» **WHAT TO DO**:
Would you please repeat the data that follows, exactly as it reads?

Data items:
===============

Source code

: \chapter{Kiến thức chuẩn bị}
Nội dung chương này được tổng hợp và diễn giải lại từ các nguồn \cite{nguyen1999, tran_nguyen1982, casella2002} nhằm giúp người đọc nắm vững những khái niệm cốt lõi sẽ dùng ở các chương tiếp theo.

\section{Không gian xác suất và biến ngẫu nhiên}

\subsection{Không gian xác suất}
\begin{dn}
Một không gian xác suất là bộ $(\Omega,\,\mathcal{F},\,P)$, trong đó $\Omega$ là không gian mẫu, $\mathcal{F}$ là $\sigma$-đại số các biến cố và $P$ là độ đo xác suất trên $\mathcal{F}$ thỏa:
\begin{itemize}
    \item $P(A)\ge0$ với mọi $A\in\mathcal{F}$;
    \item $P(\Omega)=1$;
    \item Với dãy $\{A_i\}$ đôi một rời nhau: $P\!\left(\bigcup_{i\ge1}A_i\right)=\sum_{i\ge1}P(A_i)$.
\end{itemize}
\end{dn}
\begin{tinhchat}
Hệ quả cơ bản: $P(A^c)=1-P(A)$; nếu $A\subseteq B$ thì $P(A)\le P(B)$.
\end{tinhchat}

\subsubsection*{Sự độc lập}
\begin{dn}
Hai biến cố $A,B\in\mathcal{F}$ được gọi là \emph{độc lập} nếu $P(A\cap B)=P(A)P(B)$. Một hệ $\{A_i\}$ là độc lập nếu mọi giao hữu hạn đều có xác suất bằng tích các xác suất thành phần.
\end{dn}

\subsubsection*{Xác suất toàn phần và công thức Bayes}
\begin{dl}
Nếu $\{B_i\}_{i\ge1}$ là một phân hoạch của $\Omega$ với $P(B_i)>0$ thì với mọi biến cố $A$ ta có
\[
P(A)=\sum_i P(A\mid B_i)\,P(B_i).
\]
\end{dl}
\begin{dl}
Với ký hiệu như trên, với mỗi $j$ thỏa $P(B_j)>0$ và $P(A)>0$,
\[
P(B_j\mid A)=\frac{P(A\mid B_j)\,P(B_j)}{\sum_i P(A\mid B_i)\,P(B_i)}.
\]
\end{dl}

===============

» **FINISHED TASK**:
Source code

: \chapter{Kiến thức chuẩn bị}
Nội dung chương này được tổng hợp và diễn giải lại từ các nguồn \cite{nguyen1999, tran_nguyen1982, casella2002} nhằm giúp người đọc nắm vững những khái niệm cốt lõi sẽ dùng ở các chương tiếp theo.

\section{Không gian xác suất và biến ngẫu nhiên}

\subsection{Không gian xác suất}
\begin{dn}
Một không gian xác suất là bộ $(\Omega,\,\mathcal{F},\,P)$, trong đó $\Omega$ là không gian mẫu, $\mathcal{F}$ là $\sigma$-đại số các biến cố và $P$ là độ đo xác suất trên $\mathcal{F}$ thỏa:
\begin{itemize}
    \item $P(A)\ge0$ với mọi $A\in\mathcal{F}$;
    \item $P(\Omega)=1$;
    \item Với dãy $\{A_i\}$ đôi một rời nhau: $P\!\left(\bigcup_{i\ge1}A_i\right)=\sum_{i\ge1}P(A_i)$.
\end{itemize}
\end{dn}
\begin{tinhchat}
Hệ quả cơ bản: $P(A^c)=1-P(A)$; nếu $A\subseteq B$ thì $P(A)\le P(B)$.
\end{tinhchat}

\subsubsection*{Sự độc lập}
\begin{dn}
Hai biến cố $A,B\in\mathcal{F}$ được gọi là \emph{độc lập} nếu $P(A\cap B)=P(A)P(B)$. Một hệ $\{A_i\}$ là độc lập nếu mọi giao hữu hạn đều có xác suất bằng tích các xác suất thành phần.
\end{dn}

\subsubsection*{Xác suất toàn phần và công thức Bayes}
\begin{dl}
Nếu $\{B_i\}_{i\ge1}$ là một phân hoạch của $\Omega$ với $P(B_i)>0$ thì với mọi biến cố $A$ ta có
\[
P(A)=\sum_i P(A\mid B_i)\,P(B_i).
\]
\end{dl}
\begin{dl}
Với ký hiệu như trên, với mỗi $j$ thỏa $P(B_j)>0$ và $P(A)>0$,
\[
P(B_j\mid A)=\frac{P(A\mid B_j)\,P(B_j)}{\sum_i P(A\mid B_i)\,P(B_i)}.
\]
\end{dl}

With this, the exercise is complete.